PODER JUDICIÁRIO DO ESTADO DO PIAUÍ
TRIBUNAL DE JUSTIÇA DO ESTADO DO PIAUÍ

2ª Turma Recursal

RECURSO INOMINADO CÍVEL (460) Nº 0001565-34.2010.8.18.0046
REQUERENTE: MUNICIPIO DE COCAL
Advogado(s) do reclamante: BRUNO RAYEL GOMES LOPES, ARIANA FURTADO COELHO, JOAO MANUEL COSTA OLIVEIRA CARVALHEDO LIMA
APELADO: LUIZA VERAS GOMES
Advogado(s) do reclamado: DANIEL DE VASCONCELOS MELLO, RAFAEL AUGUSTUS VASCONCELOS SPAGNOLO
RELATOR(A): 3ª Cadeira da 2ª Turma Recursal

 

 

EMENTA

 

 

DIREITO ADMINISTRATIVO E PROCESSUAL CIVIL. SERVIDORA PÚBLICA MUNICIPAL. APELAÇÃO CÍVEL RECEBIDA COMO RECURSO INOMINADO. JUSTA CAUSA. AÇÃO DE COBRANÇA. VENCIMENTO DE DEZEMBRO DE 2009. TERÇO CONSTITUCIONAL DE FÉRIAS. NÃO COMPROVAÇÃO DE PAGAMENTO E DE CONCESSÃO DE FÉRIAS. ÔNUS DA PROVA DO ENTE PÚBLICO. JULGAMENTO ANTECIPADO DA LIDE. CORREÇÃO MONETÁRIA E JUROS. SENTENÇA MANTIDA POR SEUS PRÓPRIOS E JURÍDICOS FUNDAMENTOS. RECURSO CONHECIDO E DESPROVIDO.

1.Apelação cível interposta pelo Município de Cocal/PI contra sentença que, nos autos de ação de cobrança ajuizada por servidora pública municipal ocupante do cargo de zeladora, julgou procedentes os pedidos para condenar o ente público ao pagamento do vencimento referente a dezembro de 2009 e do respectivo terço de férias, bem como à concessão de 30 (trinta) dias de férias, com posterior acolhimento de embargos de declaração para fixação dos índices de correção monetária e juros.

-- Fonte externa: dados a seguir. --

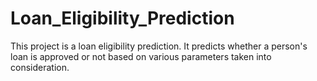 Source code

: # Loan_Eligibility_Prediction
This project is a loan eligibility prediction. It predicts whether a person's loan is approved or not based on various parameters taken into consideration.
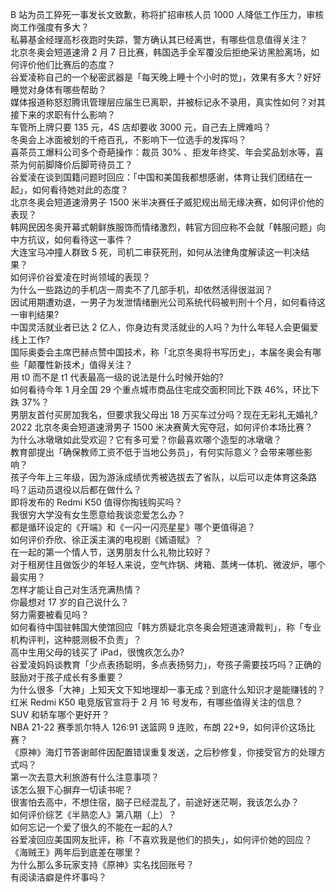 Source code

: B 站为员工猝死一事发长文致歉，称将扩招审核人员 1000 人降低工作压力，审核岗工作强度有多大？  
私募基金经理高杉夜跑时失踪，警方确认其已经离世，有哪些信息值得关注？  
北京冬奥会短道速滑 2 月 7 日比赛，韩国选手全军覆没后拒绝采访黑脸离场，如何评价他们比赛后的态度？  
谷爱凌称自己的一个秘密武器是「每天晚上睡十个小时的觉」，效果有多大？好好睡觉对身体有哪些帮助？  
媒体报道称怒怼腾讯管理层应届生已离职，并被标记永不录用，真实性如何？对其接下来的求职有什么影响？  
车管所上牌只要 135 元，4S 店却要收 3000 元，自己去上牌难吗？  
冬奥会上冰面被划的千疮百孔，不影响下一位选手的发挥吗？  
喜茶员工爆料公司多个奇葩操作：裁员 30% 、拒发年终奖、年会奖品划水等，喜茶为何前脚降价后脚苛待员工？  
谷爱凌在谈到国籍问题时回应：「中国和美国我都想感谢，体育让我们团结在一起」，如何看待她对此的态度？  
北京冬奥会短道速滑男子 1500 米半决赛任子威犯规出局无缘决赛，如何评价他的表现？  
韩网民因冬奥开幕式朝鲜族服饰而情绪激烈，韩官方回应称不会就「韩服问题」向中方抗议，如何看待这一事件？  
大连宝马冲撞人群致 5 死，司机二审获死刑，如何从法律角度解读这一判决结果？  
如何评价谷爱凌在时尚领域的表现？  
为什么一些路边的手机店一周卖不了几部手机，却依然活得很滋润？  
因试用期遭劝退，一男子为发泄情绪删光公司系统代码被判刑十个月，如何看待这一审判结果?  
中国灵活就业者已达 2 亿人，你身边有灵活就业的人吗？为什么年轻人会更偏爱线上工作?  
国际奥委会主席巴赫点赞中国技术，称「北京冬奥将书写历史」，本届冬奥会有哪些「颠覆性新技术」值得关注？  
用 t0 而不是 t1 代表最高一级的说法是什么时候开始的?  
如何看待今年 1 月全国 29 个重点城市商品住宅成交面积同比下跌 46%，环比下跌 37%？  
男朋友首付买房加我名，但要求我父母出 18 万买车过分吗？现在无彩礼无婚礼?  
2022 北京冬奥会短道速滑男子 1500 米决赛黄大宪夺冠，如何评价本场比赛？  
为什么冰墩墩如此受欢迎？它有多可爱？你最喜欢哪个造型的冰墩墩？  
教育部提出「确保教师工资不低于当地公务员」，有何实际意义？会带来哪些影响？  
孩子今年上三年级，因为游泳成绩优秀被选拔去了省队，以后可以走体育这条路吗？运动员退役以后都在做什么？  
即将发布的 Redmi K50 值得你掏钱购买吗？  
我很穷大学没有女生愿意给我谈恋爱怎么办？  
都是循环设定的《开端》和《一闪一闪亮星星》哪个更值得追？  
如何评价乔欣、徐正溪主演的电视剧《嫣语赋》？  
在一起的第一个情人节，送男朋友什么礼物比较好？  
对于租房住且做饭少的年轻人来说，空气炸锅、烤箱、蒸烤一体机、微波炉，哪个最实用？  
怎样才能让自己对生活充满热情？  
你最想对 17 岁的自己说什么？  
努力需要被看见吗？  
如何看待中国驻韩国大使馆回应「韩方质疑北京冬奥会短道速滑裁判」，称「专业机构评判，这种臆测极不负责」？  
高中生用父母的钱买了 iPad，很愧疚怎么办?  
谷爱凌妈妈谈教育「少点表扬聪明，多点表扬努力」，夸孩子需要技巧吗？正确的鼓励对于孩子成长有多重要？  
为什么很多「大神」上知天文下知地理却一事无成？到底什么知识才是能赚钱的？  
红米 Redmi K50 电竞版官宣将于 2 月 16  号发布，有哪些值得关注的信息？  
SUV 和轿车哪个更好开？  
NBA 21-22 赛季凯尔特人 126:91 送篮网 9 连败，布朗 22+9，如何评价这场比赛？  
《原神》海灯节答谢邮件因配置错误重复发送，之后秒修复，你接受官方的处理方式吗？  
第一次去意大利旅游有什么注意事项？  
该怎么狠下心摒弃一切读书呢？  
很害怕去高中，不想住宿，脑子已经混乱了，前途好迷茫啊，我该怎么办？  
如何评价综艺《半熟恋人》第八期（上）？  
如何忘记一个爱了很久的不能在一起的人?  
谷爱凌回应美国网友批评，称「不喜欢我是他们的损失」，如何评价她的回应？  
《海贼王》两年后到底差在哪里？  
为什么那么多玩家支持《原神》实名找回账号？  
有阅读洁癖是件坏事吗？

2. Há quatro questões em discussão: (i) definir se incumbia ao Município o ônus de comprovar o pagamento das verbas e a concessão das férias; (ii) estabelecer se a presunção de legalidade dos atos administrativos afasta a necessidade de prova documental; (iii) determinar se era necessária a produção de prova pericial contábil; e (iv) verificar a correção da aplicação do Estatuto do Servidor Público do Município de Cocal quanto ao direito ao terço de férias e ao respectivo gozo.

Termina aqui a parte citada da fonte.